2.10 Commenting the answers

  1. Overlapping points problem
# Original plot – points overlap
ggplot(mpg, aes(cty, hwy)) +
  geom_point() +
  labs(title = "City vs Highway MPG (overlapping points)")

Problem:

Many cars have the same cty and hwy values → points overlap → hard to see density.

Solutions:

# Option 1: jitter points slightly
ggplot(mpg, aes(cty, hwy)) +
  geom_jitter(width = 0.2, height = 0.2) +
  labs(title = "City vs Highway MPG (jittered)")

# Option 2: size points by count
ggplot(mpg, aes(cty, hwy)) +
  geom_count() +
  labs(title = "City vs Highway MPG (point size = count)")

💡 Tip: geom_jitter() or geom_count() helps visualize overlapping points effectively.

  1. Boxplot with alphabetically ordered classes
ggplot(mpg, aes(class, hwy)) +
  geom_boxplot() +
  labs(title = "Highway MPG by Vehicle Class (alphabetical order)")

Problem:

class is ordered alphabetically → not informative Example: “2seater” appears first, “suv” last, regardless of MPG values.

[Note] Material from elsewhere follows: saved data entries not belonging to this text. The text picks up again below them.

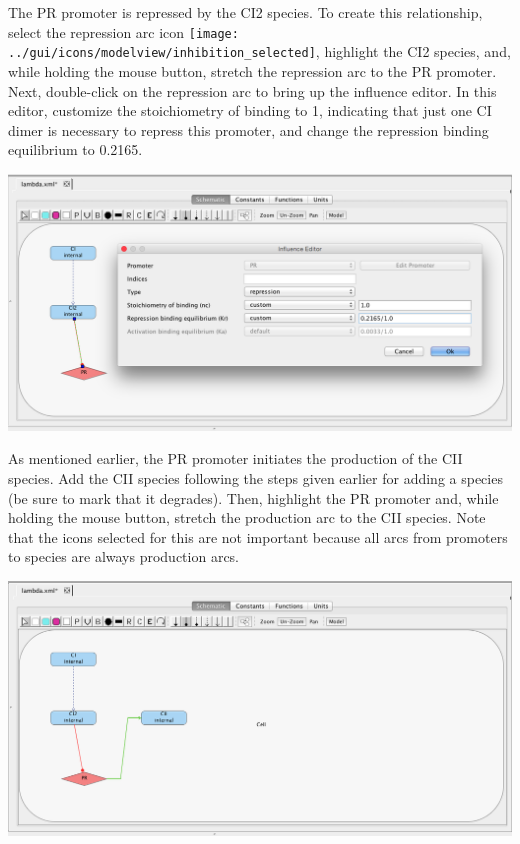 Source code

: \documentclass[titlepage,11pt]{article}
\begin{document}
The PR promoter is repressed by the CI2 species.  To create this relationship, select the repression arc icon 
\texttt{[image: ../gui/icons/modelview/inhibition\_selected]}, highlight the CI2 species, and, while holding the mouse button, stretch the repression arc to the PR promoter.  Next, double-click on the repression arc to bring up the influence editor.  In this editor, customize the stoichiometry of binding to 1, indicating that just one CI dimer is necessary to repress this promoter, and change the repression binding equilibrium to 0.2165.

\begin{center}
\includegraphics[width=160mm]{screenshots/repression} 
\end{center}

As mentioned earlier, the PR promoter initiates the production of the CII species.  Add the CII species following the steps given earlier for adding a species (be sure to mark that it degrades).  Then, highlight the PR promoter and, while holding the mouse button, stretch the production arc to the CII species.  Note that the icons selected for this are not important because all arcs from promoters to species are always production arcs.

\begin{center}
\includegraphics[width=160mm]{screenshots/production}
\end{center}
\end{document}
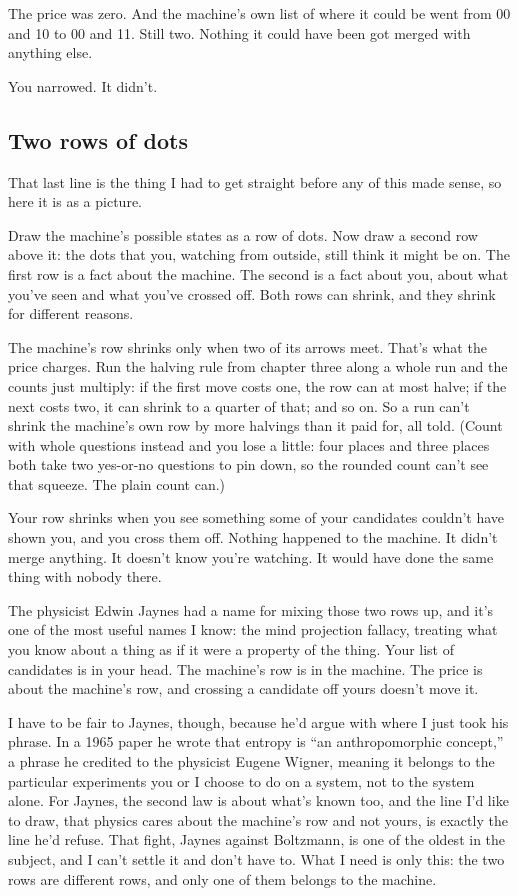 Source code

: \documentclass[11pt,twoside]{article}
\theoremstyle{thielethm}
\theoremstyle{thieledef}
\theoremstyle{thieledef}
\theoremstyle{thieledef}
\theoremstyle{thielethm}
\theoremstyle{thieleobs}
\theoremstyle{thielethm}
\begin{document}
The price was zero. And the machine's own list of where it could be went from 00 and 10 to 00 and 11. Still two. Nothing it could have been got merged with anything else.

You narrowed. It didn't.

\subsection{Two rows of dots}

That last line is the thing I had to get straight before any of this made sense, so here it is as a picture.

Draw the machine's possible states as a row of dots. Now draw a second row above it: the dots that you, watching from outside, still think it might be on. The first row is a fact about the machine. The second is a fact about you, about what you've seen and what you've crossed off. Both rows can shrink, and they shrink for different reasons.

The machine's row shrinks only when two of its arrows meet. That's what the price charges. Run the halving rule from chapter three along a whole run and the counts just multiply: if the first move costs one, the row can at most halve; if the next costs two, it can shrink to a quarter of that; and so on. So a run can't shrink the machine's own row by more halvings than it paid for, all told. (Count with whole questions instead and you lose a little: four places and three places both take two yes-or-no questions to pin down, so the rounded count can't see that squeeze. The plain count can.)

Your row shrinks when you see something some of your candidates couldn't have shown you, and you cross them off. Nothing happened to the machine. It didn't merge anything. It doesn't know you're watching. It would have done the same thing with nobody there.

The physicist Edwin Jaynes had a name for mixing those two rows up, and it's one of the most useful names I know: the mind projection fallacy, treating what you know about a thing as if it were a property of the thing. Your list of candidates is in your head. The machine's row is in the machine. The price is about the machine's row, and crossing a candidate off yours doesn't move it.

I have to be fair to Jaynes, though, because he'd argue with where I just took his phrase. In a 1965 paper he wrote that entropy is ``an anthropomorphic concept,'' a phrase he credited to the physicist Eugene Wigner, meaning it belongs to the particular experiments you or I choose to do on a system, not to the system alone. For Jaynes, the second law is about what's known too, and the line I'd like to draw, that physics cares about the machine's row and not yours, is exactly the line he'd refuse. That fight, Jaynes against Boltzmann, is one of the oldest in the subject, and I can't settle it and don't have to. What I need is only this: the two rows are different rows, and only one of them belongs to the machine.
\end{document}
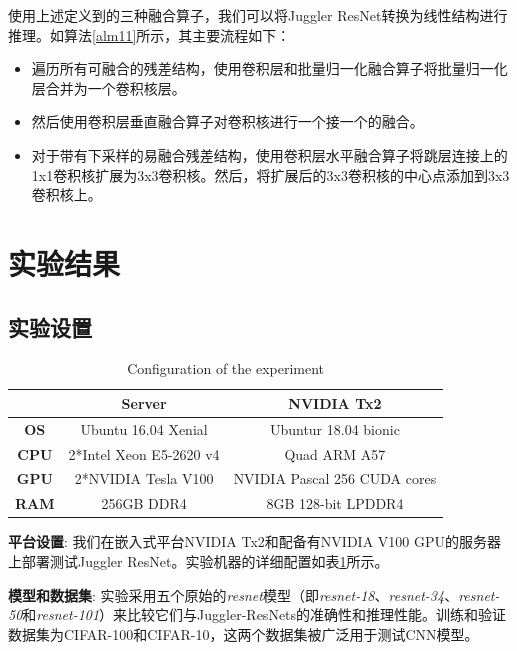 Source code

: 使用上述定义到的三种融合算子，我们可以将Juggler ResNet转换为线性结构进行推理。如算法\ref{alm11}所示，其主要流程如下：
\begin{itemize}
	\item 遍历所有可融合的残差结构，使用卷积层和批量归一化融合算子将批量归一化层合并为一个卷积核层。 
	\item 然后使用卷积层垂直融合算子对卷积核进行一个接一个的融合。
	\item 对于带有下采样的易融合残差结构，使用卷积层水平融合算子将跳层连接上的1x1卷积核扩展为3x3卷积核。然后，将扩展后的3x3卷积核的中心点添加到3x3卷积核上。
\end{itemize}


\section{实验结果}

\subsection{实验设置}

\begin{table}[h]
	\caption{Configuration of the experiment}
	\centering
	\begin{tabular}{ccc}
		\hline
		& \textbf{Server}                            & \textbf{NVIDIA Tx2}                      \\ \hline
		\textbf{OS}  & Ubuntu 16.04 Xenial               & Ubuntur 18.04 bionic           \\ 
		\textbf{CPU} & 2*Intel Xeon E5-2620 v4     &Quad ARM A57 \\ 
		\textbf{GPU} & 2*NVIDIA Tesla V100               & NVIDIA Pascal 256 CUDA cores   \\ 
		\textbf{RAM} & 256GB DDR4                        & 8GB 128-bit LPDDR4             \\ \hline
	\end{tabular} %
	\label{configuration}
\end{table}


\textbf{平台设置}: 我们在嵌入式平台NVIDIA Tx2和配备有NVIDIA V100 GPU的服务器上部署测试Juggler ResNet。实验机器的详细配置如表\ref{configuration}所示。

\textbf{模型和数据集}: 实验采用五个原始的\emph{resnet}模型（即\emph{resnet-18}、\emph{resnet-34}、\emph{resnet-50}和\emph{resnet-101}）来比较它们与Juggler-ResNets的准确性和推理性能。训练和验证数据集为CIFAR-100和CIFAR-10，这两个数据集被广泛用于测试CNN模型\cite{2009learning}。

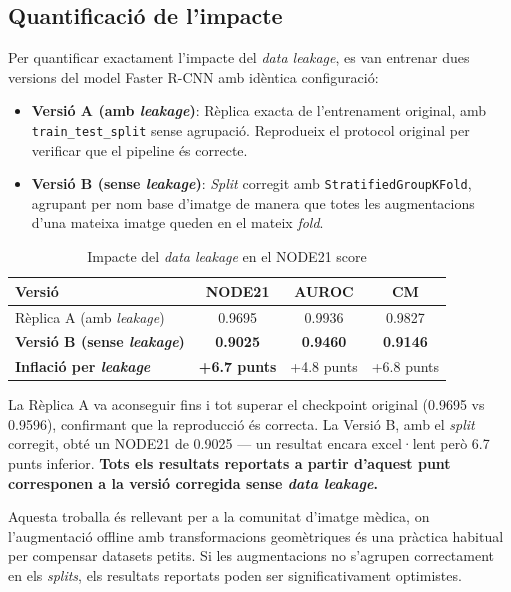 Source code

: \subsection{Quantificació de l'impacte}

Per quantificar exactament l'impacte del \textit{data leakage}, es van entrenar dues versions del model Faster R-CNN amb idèntica configuració:

\begin{itemize}
    \item \textbf{Versió A (amb \textit{leakage})}: Rèplica exacta de l'entrenament original, amb \texttt{train\_test\_split} sense agrupació. Reprodueix el protocol original per verificar que el pipeline és correcte.
    \item \textbf{Versió B (sense \textit{leakage})}: \textit{Split} corregit amb \texttt{StratifiedGroupKFold}, agrupant per nom base d'imatge de manera que totes les augmentacions d'una mateixa imatge queden en el mateix \textit{fold}.
\end{itemize}

\begin{table}[H]
\centering
\caption{Impacte del \textit{data leakage} en el NODE21 score}
\label{tab:leakage}
\begin{tabular}{lccc}
\toprule
\textbf{Versió} & \textbf{NODE21} & \textbf{AUROC} & \textbf{CM} \\
\midrule
Rèplica A (amb \textit{leakage}) & 0.9695 & 0.9936 & 0.9827 \\
\textbf{Versió B (sense \textit{leakage})} & \textbf{0.9025} & \textbf{0.9460} & \textbf{0.9146} \\
\midrule
\textbf{Inflació per \textit{leakage}} & \textbf{+6.7 punts} & +4.8 punts & +6.8 punts \\
\bottomrule
\end{tabular}
\end{table}

La Rèplica A va aconseguir fins i tot superar el checkpoint original (0.9695 vs 0.9596), confirmant que la reproducció és correcta. La Versió B, amb el \textit{split} corregit, obté un NODE21 de 0.9025 --- un resultat encara excel·lent però 6.7 punts inferior. \textbf{Tots els resultats reportats a partir d'aquest punt corresponen a la versió corregida sense \textit{data leakage}.}

Aquesta troballa és rellevant per a la comunitat d'imatge mèdica, on l'augmentació offline amb transformacions geomètriques és una pràctica habitual per compensar datasets petits. Si les augmentacions no s'agrupen correctament en els \textit{splits}, els resultats reportats poden ser significativament optimistes.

  1. Reordering factor by data
# Reorder class by median highway MPG
ggplot(mpg, aes(reorder(class, hwy, FUN = median), hwy)) +
  geom_boxplot() +
  labs(
    x = "Vehicle Class (ordered by median hwy MPG)",
    title = "Highway MPG by Vehicle Class (reordered)"
  )

Explanation:

reorder(class, hwy, FUN = median) → sorts class on the x-axis by median highway mpg

Makes the plot more informative: easy to compare classes from low to high mpg

💡 Tip: Always consider data-driven factor ordering for categorical variables in plots.